Every Fossil webpage is generated by a separate subprocess. This is
true for Windows, Mac, Linux, BSD, whatever. And it is true
regardless of how Fossil is launched.

The backoffice is a facility to do background processing - things like
sending email notifications, syncing with peers, maybe doing
aggressive compaction of the repository - anything that is not
directly interacting with the user. Backoffice runs after a webpage
is generated, in the same subprocess. Once the entire webpage has
been generated, Fossil closes the socket or file into which the
webpage is being written, and then attempts to do backoffice
processing. There can only be one backoffice process at a time, and
another backoffice that is "on deck" - ready to run when the current
one finishes.

In most systems, the webserver returns results back to the user as
soon as the output socket closes. So the user does not realize that
the process that generated the webpage continues running for up to 60
seconds of backoffice work. But on Windows for "fossil ui" and
"fossil server", the webpage is not returned to the user until the
subprocess actually terminates. Hence, if the subprocess gets
involves in backoffice work, that can delay the return of content to
the user.

The only comes up on Windows. I do not yet have a good work-around.
--
D. Richard Hipp
***@sqlite.org
Warren Young
2018-07-23 17:37:27 UTC
Permalink
Post by Florian Balmer
writing to a FILE* pointing to NULL may have
exactly the same effect as writing to a FILE* pointing to "/dev/null”?
You can open a file called NUL on Windows to get the same effect as /dev/null on POSIX type platforms.

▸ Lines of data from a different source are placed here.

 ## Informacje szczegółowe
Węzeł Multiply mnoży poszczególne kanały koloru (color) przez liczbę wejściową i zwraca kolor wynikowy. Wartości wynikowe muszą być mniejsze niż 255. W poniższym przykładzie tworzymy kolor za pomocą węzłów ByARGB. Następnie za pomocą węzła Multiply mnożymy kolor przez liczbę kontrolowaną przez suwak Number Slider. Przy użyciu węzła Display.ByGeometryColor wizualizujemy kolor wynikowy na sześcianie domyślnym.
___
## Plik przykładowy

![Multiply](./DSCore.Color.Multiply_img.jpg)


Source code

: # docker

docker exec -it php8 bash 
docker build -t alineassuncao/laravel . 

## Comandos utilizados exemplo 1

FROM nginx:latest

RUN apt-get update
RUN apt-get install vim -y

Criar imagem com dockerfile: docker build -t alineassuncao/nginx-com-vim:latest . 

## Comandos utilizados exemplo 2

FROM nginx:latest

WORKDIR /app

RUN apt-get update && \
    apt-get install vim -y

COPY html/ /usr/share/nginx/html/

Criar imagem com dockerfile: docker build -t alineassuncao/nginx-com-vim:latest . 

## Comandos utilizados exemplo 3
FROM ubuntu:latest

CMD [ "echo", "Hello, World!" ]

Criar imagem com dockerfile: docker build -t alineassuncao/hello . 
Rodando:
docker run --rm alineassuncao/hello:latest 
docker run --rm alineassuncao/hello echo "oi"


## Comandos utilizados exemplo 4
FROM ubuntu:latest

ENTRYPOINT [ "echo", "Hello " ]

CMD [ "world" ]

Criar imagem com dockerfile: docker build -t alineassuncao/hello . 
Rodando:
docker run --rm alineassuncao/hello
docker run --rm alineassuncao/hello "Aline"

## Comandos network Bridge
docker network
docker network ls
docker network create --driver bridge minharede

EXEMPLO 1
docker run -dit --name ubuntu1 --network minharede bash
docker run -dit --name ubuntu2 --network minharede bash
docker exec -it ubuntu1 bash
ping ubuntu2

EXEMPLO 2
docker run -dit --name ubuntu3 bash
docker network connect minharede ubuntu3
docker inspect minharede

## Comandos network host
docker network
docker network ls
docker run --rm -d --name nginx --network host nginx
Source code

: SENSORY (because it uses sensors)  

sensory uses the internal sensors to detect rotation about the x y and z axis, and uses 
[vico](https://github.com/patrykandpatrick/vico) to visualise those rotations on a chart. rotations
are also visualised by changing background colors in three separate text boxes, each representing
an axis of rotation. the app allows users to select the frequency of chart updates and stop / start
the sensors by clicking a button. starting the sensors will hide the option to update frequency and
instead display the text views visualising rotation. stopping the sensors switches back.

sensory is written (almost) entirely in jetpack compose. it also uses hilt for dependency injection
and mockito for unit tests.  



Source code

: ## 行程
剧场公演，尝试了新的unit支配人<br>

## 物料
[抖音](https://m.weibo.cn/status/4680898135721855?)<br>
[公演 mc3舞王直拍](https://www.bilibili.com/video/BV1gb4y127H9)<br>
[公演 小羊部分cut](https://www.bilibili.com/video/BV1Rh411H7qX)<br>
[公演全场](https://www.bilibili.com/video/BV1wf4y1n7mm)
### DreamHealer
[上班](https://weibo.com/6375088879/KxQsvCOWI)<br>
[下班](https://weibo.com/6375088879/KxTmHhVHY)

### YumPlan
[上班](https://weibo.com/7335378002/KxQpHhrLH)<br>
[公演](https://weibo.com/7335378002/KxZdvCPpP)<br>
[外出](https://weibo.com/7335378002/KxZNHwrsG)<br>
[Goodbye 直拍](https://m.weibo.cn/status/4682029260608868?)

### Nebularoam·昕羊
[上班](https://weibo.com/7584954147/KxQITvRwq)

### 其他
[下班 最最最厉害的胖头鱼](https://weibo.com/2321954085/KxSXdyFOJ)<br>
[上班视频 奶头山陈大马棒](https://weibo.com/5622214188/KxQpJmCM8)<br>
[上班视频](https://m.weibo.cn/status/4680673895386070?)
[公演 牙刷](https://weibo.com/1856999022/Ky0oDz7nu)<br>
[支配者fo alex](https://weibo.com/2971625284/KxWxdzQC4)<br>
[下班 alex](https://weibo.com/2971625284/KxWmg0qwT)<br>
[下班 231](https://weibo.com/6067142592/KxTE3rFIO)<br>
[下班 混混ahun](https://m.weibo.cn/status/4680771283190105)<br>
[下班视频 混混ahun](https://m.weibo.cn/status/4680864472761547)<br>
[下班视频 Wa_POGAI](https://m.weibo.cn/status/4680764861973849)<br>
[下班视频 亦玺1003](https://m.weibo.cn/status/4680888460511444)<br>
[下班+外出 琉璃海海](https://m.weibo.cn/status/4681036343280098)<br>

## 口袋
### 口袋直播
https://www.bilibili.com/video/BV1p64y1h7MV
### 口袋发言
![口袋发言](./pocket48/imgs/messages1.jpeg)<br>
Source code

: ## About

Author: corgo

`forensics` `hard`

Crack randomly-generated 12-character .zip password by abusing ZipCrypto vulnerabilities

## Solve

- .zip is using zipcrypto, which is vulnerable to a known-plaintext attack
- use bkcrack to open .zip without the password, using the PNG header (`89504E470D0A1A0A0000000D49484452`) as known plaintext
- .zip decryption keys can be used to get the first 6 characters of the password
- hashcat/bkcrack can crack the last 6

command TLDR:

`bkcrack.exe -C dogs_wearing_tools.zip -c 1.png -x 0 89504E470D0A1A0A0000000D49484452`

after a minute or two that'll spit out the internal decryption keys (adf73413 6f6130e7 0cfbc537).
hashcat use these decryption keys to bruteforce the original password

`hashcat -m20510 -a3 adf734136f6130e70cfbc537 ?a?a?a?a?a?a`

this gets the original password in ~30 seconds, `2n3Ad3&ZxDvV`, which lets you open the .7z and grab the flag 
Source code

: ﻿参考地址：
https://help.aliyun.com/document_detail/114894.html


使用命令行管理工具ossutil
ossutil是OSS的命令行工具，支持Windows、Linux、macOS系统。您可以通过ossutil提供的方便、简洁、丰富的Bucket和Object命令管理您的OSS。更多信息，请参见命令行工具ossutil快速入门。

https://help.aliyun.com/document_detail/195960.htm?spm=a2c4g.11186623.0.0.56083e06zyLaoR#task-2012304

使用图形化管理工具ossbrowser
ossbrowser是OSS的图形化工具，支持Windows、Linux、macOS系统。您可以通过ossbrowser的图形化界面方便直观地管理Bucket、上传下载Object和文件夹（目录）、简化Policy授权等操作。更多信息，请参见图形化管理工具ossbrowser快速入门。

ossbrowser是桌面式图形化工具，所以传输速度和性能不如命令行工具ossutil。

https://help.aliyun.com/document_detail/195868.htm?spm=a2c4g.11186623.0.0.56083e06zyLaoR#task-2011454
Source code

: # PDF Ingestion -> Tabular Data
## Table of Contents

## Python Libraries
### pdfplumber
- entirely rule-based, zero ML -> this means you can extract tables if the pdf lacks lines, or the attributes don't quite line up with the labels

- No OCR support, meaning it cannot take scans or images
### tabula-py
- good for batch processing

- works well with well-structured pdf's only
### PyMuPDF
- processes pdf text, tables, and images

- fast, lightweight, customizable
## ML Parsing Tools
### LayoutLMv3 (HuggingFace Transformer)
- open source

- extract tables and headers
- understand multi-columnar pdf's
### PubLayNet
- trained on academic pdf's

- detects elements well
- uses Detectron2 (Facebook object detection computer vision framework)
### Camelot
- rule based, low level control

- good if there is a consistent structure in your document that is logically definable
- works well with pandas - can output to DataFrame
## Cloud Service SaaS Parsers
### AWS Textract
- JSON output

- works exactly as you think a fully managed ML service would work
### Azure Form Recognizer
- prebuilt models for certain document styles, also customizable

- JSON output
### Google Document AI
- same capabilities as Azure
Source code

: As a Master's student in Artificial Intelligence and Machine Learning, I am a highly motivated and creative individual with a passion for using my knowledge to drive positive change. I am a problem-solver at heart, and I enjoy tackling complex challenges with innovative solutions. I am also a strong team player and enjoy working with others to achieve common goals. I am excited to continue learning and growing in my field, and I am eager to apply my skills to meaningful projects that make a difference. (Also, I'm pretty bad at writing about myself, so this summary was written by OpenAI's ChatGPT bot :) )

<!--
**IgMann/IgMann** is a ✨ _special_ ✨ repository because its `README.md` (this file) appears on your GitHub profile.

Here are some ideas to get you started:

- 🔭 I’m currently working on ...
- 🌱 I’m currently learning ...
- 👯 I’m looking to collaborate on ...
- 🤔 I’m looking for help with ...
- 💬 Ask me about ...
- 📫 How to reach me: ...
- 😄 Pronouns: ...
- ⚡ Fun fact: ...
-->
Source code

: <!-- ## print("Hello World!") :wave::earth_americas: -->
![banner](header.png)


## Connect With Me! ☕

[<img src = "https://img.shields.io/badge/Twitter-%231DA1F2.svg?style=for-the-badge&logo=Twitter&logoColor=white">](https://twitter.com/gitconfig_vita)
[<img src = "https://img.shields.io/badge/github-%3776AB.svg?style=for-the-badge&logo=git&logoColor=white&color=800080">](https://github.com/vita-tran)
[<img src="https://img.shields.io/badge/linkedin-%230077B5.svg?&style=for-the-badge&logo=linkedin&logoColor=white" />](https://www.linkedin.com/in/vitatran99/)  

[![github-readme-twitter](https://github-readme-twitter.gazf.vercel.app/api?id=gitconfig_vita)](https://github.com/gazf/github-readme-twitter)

Unlike on POSIX, NUL is just a special-cased file name, not the name of an actual device, so it’s possible to get around it with NTFS file path trickery:

https://superuser.com/questions/282194/

That’s no concern here, since the Fossil code will likely just say "NUL".
Florian Balmer
2018-07-22 10:32:06 UTC
Permalink
... writing to a FILE* pointing to NULL may have exactly the same
effect as writing to a FILE* pointing to "/dev/null"?
Well, unless there's a directory named "dev" in the root of the
current drive, which would result in creation (due to the passed "wb"
mode) of a file named "null", on Windows.

--Florian
Florian Balmer
2018-07-22 16:32:56 UTC
Permalink
Hence, if the subprocess gets involves in backoffice work, that can
delay the return of content to the user.
The only comes up on Windows. I do not yet have a good work-around.
I see, thank you very much for the detailed explanations.

I only have the obvious (inefficient?) ideas, like using a
command-line switch to direct the "HTTP renderer" to offload
backoffice processing to another separate process, and exit
immediately once the HTTP response is ready.

Looking forward to see what will be your solution. I can always learn
a lot of interesting things from the Fossil source code.

--Florian
Richard Hipp
2018-07-22 19:02:37 UTC
Permalink
Post by Florian Balmer
I see random delays for the `fossil ui' command,
Please test the latest trunk version and let me know if you are still
seeing issues.

Anybody who has the capability, please also verify that "fossil server
--scgi" is now working again. I do not have a SCGI webserver set up
on windows with which to test that command so I implemented the fixes
there without actually checking them.
--
D. Richard Hipp
***@sqlite.org
Florian Balmer
2018-07-22 22:06:47 UTC
Permalink
Post by Richard Hipp
Please test the latest trunk version and let me know if you are still
seeing issues.
Thank you very much for the fix!

I see no more delays with "fossil ui" on Windows.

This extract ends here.